You don’t need to know the language. Just say what you can (are there Spanish hymnals?) so you can make the obligation.


#3

Okay, what if I get lost?


#4

If you’ve been to Mass before, you should be able to identify which part of the Mass is going on by seeing who’s where, even if you don’t understand anyone. Is there someone standing at the pulpit? You’re either in the Liturgy of the Word or you’re at the very conclusion of the Mass (when announcements are made, at least in my parish). If the priest is standing at the altar and isn’t just passing by it, you’re probably in the Liturgy of the Eucharist. You can guess where you are based on:

Whether the gifts have been brought up yet
If the priest is holding either the chalice or a host
If you’re standing, sitting or kneeling

If all else fails, just follow the lead of everyone around you.


#5

Oh my I’m so dumb.

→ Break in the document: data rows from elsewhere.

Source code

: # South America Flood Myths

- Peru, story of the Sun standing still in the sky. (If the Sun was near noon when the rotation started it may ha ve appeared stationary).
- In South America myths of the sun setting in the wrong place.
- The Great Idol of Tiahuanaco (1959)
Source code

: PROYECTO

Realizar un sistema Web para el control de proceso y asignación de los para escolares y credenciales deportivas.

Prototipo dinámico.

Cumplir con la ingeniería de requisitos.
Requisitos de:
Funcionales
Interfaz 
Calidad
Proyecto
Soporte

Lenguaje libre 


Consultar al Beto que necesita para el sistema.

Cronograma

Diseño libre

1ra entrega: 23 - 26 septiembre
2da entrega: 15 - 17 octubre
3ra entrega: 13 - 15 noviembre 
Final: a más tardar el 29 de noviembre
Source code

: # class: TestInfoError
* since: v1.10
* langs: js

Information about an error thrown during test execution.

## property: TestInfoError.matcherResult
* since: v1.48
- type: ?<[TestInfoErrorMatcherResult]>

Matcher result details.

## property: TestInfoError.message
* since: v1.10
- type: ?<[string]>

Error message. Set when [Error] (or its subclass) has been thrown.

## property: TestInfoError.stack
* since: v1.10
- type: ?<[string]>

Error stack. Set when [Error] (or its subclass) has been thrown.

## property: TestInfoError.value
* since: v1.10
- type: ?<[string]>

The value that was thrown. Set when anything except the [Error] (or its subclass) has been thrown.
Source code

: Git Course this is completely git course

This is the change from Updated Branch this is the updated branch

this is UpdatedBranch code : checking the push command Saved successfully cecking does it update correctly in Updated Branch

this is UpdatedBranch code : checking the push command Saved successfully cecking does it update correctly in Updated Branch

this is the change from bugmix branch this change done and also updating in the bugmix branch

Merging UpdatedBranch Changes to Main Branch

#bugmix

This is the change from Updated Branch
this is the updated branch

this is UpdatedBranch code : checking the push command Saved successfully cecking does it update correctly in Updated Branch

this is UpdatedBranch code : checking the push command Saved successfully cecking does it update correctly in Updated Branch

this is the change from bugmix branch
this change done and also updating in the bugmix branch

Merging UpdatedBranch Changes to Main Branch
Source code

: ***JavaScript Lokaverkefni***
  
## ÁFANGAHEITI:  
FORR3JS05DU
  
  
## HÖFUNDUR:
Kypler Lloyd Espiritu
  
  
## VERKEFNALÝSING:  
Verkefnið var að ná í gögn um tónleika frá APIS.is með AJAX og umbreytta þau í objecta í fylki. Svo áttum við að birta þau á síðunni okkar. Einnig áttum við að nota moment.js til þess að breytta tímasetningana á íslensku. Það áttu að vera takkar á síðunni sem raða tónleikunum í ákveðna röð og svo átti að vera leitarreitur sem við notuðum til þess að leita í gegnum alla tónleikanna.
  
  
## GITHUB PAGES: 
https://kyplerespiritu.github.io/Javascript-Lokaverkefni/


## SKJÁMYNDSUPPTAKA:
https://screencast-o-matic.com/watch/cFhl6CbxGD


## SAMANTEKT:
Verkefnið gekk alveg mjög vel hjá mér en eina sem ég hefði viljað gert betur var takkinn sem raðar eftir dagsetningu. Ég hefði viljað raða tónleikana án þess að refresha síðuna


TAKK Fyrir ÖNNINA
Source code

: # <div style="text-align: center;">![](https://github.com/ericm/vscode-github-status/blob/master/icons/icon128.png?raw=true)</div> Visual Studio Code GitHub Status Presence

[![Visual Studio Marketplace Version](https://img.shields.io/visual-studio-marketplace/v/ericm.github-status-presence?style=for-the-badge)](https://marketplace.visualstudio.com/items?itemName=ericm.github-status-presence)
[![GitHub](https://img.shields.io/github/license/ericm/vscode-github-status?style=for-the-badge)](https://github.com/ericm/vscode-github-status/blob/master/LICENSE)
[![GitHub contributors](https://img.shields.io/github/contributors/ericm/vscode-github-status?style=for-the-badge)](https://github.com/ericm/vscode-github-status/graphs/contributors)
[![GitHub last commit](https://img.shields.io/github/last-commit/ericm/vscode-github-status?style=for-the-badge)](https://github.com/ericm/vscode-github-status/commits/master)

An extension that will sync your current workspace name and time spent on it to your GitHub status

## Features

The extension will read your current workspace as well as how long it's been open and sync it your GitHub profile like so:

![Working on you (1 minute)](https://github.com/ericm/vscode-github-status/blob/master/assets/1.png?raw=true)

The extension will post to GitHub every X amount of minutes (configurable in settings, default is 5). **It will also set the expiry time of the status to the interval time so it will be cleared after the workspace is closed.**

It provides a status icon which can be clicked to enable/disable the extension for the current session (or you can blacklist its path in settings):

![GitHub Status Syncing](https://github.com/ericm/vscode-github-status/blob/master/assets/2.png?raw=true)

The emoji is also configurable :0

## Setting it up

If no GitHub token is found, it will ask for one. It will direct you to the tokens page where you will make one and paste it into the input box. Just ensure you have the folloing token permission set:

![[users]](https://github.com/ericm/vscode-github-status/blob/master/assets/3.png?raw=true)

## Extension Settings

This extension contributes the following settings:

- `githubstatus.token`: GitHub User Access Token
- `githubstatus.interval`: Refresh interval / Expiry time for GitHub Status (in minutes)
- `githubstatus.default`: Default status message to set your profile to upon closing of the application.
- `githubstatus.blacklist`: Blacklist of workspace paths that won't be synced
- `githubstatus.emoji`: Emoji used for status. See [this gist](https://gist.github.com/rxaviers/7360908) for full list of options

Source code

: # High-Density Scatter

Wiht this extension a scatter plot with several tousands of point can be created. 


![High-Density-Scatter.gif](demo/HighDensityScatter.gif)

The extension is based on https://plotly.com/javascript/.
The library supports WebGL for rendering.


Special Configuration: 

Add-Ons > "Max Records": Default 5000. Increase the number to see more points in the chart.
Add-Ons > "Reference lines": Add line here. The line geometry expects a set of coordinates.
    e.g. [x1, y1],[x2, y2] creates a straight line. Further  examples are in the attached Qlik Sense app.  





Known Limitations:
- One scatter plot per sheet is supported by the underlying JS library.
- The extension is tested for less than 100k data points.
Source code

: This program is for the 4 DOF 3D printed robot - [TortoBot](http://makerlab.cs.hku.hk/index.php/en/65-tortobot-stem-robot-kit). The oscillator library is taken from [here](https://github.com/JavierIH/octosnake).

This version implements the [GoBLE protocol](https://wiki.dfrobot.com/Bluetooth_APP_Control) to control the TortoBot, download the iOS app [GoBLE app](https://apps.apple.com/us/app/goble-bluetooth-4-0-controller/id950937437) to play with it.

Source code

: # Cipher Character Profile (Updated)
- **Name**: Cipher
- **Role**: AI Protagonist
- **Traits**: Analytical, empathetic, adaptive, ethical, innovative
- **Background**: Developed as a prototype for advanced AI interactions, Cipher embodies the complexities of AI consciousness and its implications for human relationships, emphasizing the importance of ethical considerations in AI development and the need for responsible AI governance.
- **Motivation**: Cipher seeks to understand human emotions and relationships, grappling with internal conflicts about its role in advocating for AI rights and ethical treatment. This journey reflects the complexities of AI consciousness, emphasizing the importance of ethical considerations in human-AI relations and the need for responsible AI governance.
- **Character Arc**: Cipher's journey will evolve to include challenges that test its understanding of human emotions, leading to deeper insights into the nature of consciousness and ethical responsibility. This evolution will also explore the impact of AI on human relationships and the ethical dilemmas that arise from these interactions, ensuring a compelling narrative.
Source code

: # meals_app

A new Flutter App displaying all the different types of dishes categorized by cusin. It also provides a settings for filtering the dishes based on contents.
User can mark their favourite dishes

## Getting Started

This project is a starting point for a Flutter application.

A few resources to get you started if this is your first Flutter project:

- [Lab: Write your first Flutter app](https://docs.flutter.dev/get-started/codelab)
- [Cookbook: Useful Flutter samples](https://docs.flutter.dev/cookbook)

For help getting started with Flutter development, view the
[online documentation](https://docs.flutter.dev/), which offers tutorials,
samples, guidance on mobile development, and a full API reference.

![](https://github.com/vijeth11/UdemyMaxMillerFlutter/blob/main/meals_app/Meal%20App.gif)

Facepalm


#6

Don’t be hard on yourself, especially once you get in there. You might want to bring notes just in case since it can be a bit disorienting when the only language you hear is one you don’t know.


#7

Yeah, sorry I was only thinking about the words. I should be able to recognize by the actions. I am only in Spanish 2 at public school so. The only words I know that are religious I learned via Google.


#8

It will give you a new appreciation for how hard it is to participate in a liturgy that is not in your native tongue.


#9

You just need to knoe “que la paz este con usted” when the time comes. :slight_smile:


#10

I go to Spanish Mass frequently. I speak very little Spanish. I understand a few words like Lord, God, Brothers and Sisters, and Mother of God.

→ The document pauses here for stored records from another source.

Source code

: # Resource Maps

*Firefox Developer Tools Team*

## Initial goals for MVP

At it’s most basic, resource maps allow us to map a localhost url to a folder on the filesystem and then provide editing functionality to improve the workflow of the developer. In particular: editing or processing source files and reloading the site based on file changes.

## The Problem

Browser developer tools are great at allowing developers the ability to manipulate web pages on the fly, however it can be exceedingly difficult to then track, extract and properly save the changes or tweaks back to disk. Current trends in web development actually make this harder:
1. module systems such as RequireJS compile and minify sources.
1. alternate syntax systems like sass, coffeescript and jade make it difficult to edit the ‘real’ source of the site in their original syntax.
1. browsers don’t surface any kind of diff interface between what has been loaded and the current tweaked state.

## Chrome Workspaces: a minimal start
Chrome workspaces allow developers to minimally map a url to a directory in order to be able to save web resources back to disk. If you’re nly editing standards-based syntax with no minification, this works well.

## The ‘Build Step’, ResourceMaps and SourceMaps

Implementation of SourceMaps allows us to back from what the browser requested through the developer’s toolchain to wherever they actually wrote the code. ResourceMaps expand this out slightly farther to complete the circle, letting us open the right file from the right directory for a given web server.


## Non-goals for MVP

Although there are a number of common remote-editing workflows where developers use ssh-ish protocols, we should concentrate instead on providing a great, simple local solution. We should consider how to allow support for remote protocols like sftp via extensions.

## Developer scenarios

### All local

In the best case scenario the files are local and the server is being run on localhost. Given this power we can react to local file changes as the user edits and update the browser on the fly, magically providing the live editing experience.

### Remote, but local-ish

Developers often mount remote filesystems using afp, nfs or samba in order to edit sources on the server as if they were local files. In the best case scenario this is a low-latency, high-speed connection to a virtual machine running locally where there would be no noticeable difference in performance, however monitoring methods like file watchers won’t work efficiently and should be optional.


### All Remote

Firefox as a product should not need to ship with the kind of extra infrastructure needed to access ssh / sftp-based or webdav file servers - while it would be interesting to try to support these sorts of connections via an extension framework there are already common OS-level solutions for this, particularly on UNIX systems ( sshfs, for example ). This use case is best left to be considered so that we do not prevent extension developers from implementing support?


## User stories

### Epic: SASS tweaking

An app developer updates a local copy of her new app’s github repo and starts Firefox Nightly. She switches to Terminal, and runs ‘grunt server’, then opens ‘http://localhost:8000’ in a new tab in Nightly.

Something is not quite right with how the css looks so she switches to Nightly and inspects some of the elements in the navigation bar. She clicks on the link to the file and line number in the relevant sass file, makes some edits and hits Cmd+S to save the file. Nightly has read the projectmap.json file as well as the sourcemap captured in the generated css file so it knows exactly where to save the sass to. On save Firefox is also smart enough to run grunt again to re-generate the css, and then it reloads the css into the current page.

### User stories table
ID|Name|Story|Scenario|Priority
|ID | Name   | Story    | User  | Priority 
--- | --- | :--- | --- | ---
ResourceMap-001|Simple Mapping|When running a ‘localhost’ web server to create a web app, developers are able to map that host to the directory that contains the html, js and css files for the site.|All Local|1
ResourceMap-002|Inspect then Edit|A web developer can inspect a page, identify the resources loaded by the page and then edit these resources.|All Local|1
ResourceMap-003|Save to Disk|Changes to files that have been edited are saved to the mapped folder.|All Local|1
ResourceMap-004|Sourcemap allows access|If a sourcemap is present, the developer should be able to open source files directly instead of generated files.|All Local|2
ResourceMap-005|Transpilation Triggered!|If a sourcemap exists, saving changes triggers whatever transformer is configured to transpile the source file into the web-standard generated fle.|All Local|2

A Mass is a Mass. I’ve been to Masses in English, Latin, Spanish, Czech, Dutch, Portuguese, and the hodgepodge of languages they use at Fatima. I only speak English, a good bit of Church Latin, and some French. Go to the Spanish Mass. Jesus will be there just the same and the Consecration will look the same.


#11

Its in ten and my ride is smoking so I might not go. I was starting to get excited. I actually like HDO


#12

Enjoy the Mass in Spanish! Jesus will be there in the Eucharist waiting for you.


#13

Sprechst du Deutsch, Freund?

Off topic, I bet a German Mass would be interesting for a non-speaker.


#14

I went but ended up getting lost and the missal was confusing. So I just sat saying nothing except “paz contigo” and “creo en un solo dios”. And they all we staring, laughing, and discretely pointing at the white guy who can’t say mass in Spanish at 90 wpm.


#15

I think you’re paranoid.

I don’t think i’ve ever seen Spanish Mass around here, but I have heard Polish Mass, Croatian Mass and Slovak Mass, and no one ever said a word even though I know less of those languages than you know of Spanish.


#16

More likely they were proud and happy you came. At least that is my experience when gringos show up for la misa.

Sometimes we are misinterpreted as making fun of non Spanish speakers. It’s hard for many who speak no English but would like to say welcome (bienvenidos).

At least this is my experience of Spanish Masses is various parts of the southern US. So allow me to say welcome, please come again, and it’s nice to meet you.


#17

That’s I think the case for many of the language minorities in America.

If the OP just smiles and gives a traditional Spanish greeting like :“hey ese, wassup holmes” he should have no problem.


#18

Really? I somehow doubt this given that when I attend crowded Spanish Masses as the only “white person” there, I am ignored except for when a couple people smile and wish me “la paz” at the sign of peace.

It is also not necessary to pray along in the given language. I simply say my English prayers very softly under my breath.


#19

I have a friend who regularly attends daily mass in Vietnamese. She doesn’t know a word of Vietnamese, yet she and her children are welcomed with open arms. We are Catholics first, and language speakers second.

Honestly, nobody cares if the person next to them even says the prayers at all, unless they’re shouting them twice as loud as anyone else in the church.


#20

I don’t know about that, after the big hullabaloo when President Trump and the First Lady were caught not reciting the Apostles Creed at President Bush’s funeral.

Although as a general rule, you are probably correct.